**Problem:** Looking at the records below, please say how many lines contain the word "options", as a bare number.

☆ ☆ ☆

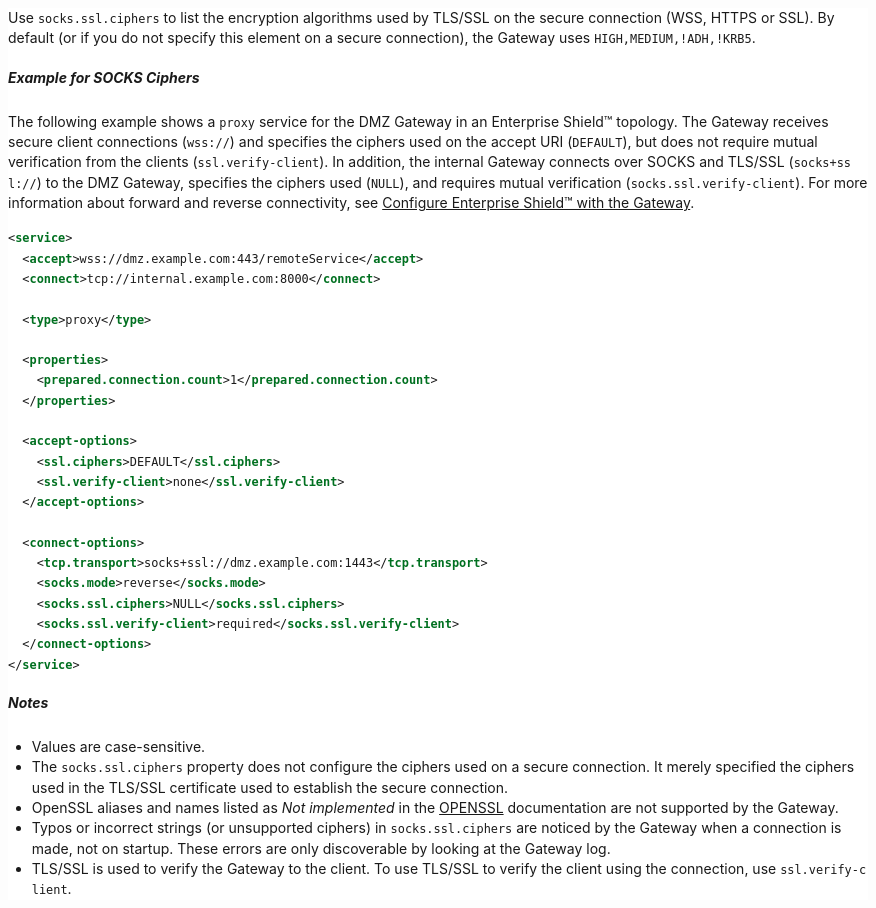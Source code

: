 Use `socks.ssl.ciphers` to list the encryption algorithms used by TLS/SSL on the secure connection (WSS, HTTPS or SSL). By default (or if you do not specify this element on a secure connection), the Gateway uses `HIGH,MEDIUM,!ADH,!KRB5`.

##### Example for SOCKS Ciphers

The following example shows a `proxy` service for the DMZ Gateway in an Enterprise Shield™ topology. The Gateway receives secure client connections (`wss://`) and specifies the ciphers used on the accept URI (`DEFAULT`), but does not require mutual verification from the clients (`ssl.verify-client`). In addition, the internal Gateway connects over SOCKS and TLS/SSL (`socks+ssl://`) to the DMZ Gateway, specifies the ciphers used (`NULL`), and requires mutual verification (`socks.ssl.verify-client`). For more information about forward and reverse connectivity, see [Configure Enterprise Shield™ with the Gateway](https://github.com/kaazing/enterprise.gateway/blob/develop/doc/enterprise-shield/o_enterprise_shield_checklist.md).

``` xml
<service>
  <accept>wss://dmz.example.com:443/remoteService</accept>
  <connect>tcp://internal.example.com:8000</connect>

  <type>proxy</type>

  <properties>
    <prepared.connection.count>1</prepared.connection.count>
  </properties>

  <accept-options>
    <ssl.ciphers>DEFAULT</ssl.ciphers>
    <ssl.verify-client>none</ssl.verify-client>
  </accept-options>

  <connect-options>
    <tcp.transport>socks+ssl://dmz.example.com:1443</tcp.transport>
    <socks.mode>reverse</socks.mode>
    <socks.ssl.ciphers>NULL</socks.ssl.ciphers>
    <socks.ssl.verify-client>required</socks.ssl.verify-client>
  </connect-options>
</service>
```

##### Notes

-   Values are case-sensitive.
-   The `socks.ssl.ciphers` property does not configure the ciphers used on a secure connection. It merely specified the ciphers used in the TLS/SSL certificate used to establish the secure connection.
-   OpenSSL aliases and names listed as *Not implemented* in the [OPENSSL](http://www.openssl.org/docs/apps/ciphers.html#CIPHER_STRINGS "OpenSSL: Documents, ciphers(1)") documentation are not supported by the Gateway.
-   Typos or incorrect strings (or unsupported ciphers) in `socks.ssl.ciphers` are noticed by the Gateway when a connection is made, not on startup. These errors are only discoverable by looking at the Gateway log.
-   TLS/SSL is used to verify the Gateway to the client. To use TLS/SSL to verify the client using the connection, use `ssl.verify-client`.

☆ ☆ ☆

**Completed task:** 4